La Tbourida première discipline équestre du Maroc

Publié par Julien Counet le 23/10/2022

“Dans le moindre village, toutes les familles, même les plus simples, ont un cheval, parfois deux ou même trois. Ces chevaux, ils ne font que manger et dormir. C’est principalement pour le prestige ici au Maroc” raconte en souriant Ahmed, venu, comme des milliers de ses compatriotes, assister au concours de Tbourida au Salon du Cheval d’El Jadida.
Le salon, un incontournable pour beaucoup d’habitants de la région et pour toutes les écoles qui y défilent durant cinq jours. Et le graal pour tous ces visiteurs, c’est de se faufiler dans le stade plein comme un oeuf, au bord du mahrek, cette piste en terre rouge longue de 200m où s’affrontent les 18 troupes (ou sorbas) venues de représenter douze régions du royaume et tenter de remporter le Grand Prix de Sa Majesté le Roi Mohamed VI.

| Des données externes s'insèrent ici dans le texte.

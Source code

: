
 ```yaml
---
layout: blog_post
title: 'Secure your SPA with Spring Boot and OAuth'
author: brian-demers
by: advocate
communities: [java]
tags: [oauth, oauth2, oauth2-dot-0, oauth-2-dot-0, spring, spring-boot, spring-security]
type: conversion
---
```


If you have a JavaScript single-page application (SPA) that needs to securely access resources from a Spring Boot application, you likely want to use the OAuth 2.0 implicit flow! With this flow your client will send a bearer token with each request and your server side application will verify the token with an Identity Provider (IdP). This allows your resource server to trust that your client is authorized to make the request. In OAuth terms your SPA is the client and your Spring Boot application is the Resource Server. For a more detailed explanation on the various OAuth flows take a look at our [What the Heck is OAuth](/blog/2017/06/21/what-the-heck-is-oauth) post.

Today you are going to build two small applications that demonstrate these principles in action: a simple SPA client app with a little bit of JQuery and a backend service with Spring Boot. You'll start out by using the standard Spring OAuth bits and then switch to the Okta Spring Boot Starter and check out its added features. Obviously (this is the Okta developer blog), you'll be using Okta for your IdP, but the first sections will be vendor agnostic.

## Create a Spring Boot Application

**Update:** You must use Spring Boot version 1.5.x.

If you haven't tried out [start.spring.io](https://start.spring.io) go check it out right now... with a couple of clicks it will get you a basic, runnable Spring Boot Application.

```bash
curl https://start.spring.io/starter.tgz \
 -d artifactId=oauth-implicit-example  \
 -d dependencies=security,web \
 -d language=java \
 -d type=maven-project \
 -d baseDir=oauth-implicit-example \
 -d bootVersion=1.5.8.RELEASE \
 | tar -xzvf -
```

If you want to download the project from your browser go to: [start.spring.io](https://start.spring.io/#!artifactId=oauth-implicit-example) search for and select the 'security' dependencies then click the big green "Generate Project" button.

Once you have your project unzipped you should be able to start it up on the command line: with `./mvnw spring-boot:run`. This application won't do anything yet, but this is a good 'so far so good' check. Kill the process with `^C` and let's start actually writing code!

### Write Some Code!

Au milieu de la foule, la compétition de tbourida se vit avec presque tous les sens. Les couleurs vous sautent aux yeux, une odeur âcre vous prend le nez. Une odeur que l’on identifie instantanément quand la première salve de détonations retentit. Ah oui, au fait, le terme “tbourida” vient de “poudre à canon”. Ce détail, vous vous rendez-très vite compte que ce n’en est pas un. Car même quand on y est préparé, vous ne pouvez vous empêcher de tressaillir au moment où les cavaliers alignés déboulant au galop en suivant les ordres du mokkadem, appuient sur la gâchette et déclenchent, en plus de votre sursaut, un coup de tonnerre qui n’a d’égal que le nuage de fumée qui l’accompagne. En plus de la moukalha, ce fusil typique marocain qui crache sa poudre noire, l’équipement des cavaliers est plutôt fourni: une djellaba, un seroual, une rezza ( turban ), des bottes équestres traditionnelles (tmagh), un petit livret de coran, un poignard (khanjar) et parfois un sabre (nimcha) accroché dans le dos.
C’est ainsi que la troupe se présente devant les membres du jury qui scrutent, au cours des différents passages, l’alignement parfait jusqu’au ralentissement final ou encore la synchronisation des tirs. Bref, la représentation parfaite de la parade militaire ancestrale (les origines de la tbourida remontent tout de même au 15ème siècle).

Mais la Tbourida que l’on appelle aussi fantasia ne serait rien sans ses chevaux. Eux aussi sont caparaçonnés de leurs plus beaux atours, mais c’est par leur calme à toute épreuve qu’ils étonnent surtout.

Ces montures sont de race Barbe, mais également, depuis peu, des chevaux de race Arabe-Barbe (croisement du Barbe avec le Pur-Sang arabe). Un cheval de tbourida peut valoir jusqu’à trente cinq mille dirham (environ 3200€) ou plus encore. Une somme plus que conséquente quand on la met en perspective avec les mille à mille cinq cent dirham demandés habituellement pour un cheval. Un sérieux indicateur sur la place qu’occupe la tbourida dans le coeur des marocains. Et pour préserver ce pan du patrimoine culturel arabo-marocain, la tbourida a été inscrite sur la liste du patrimoine immatériel de l’humanité de l’UNESCO en 2021.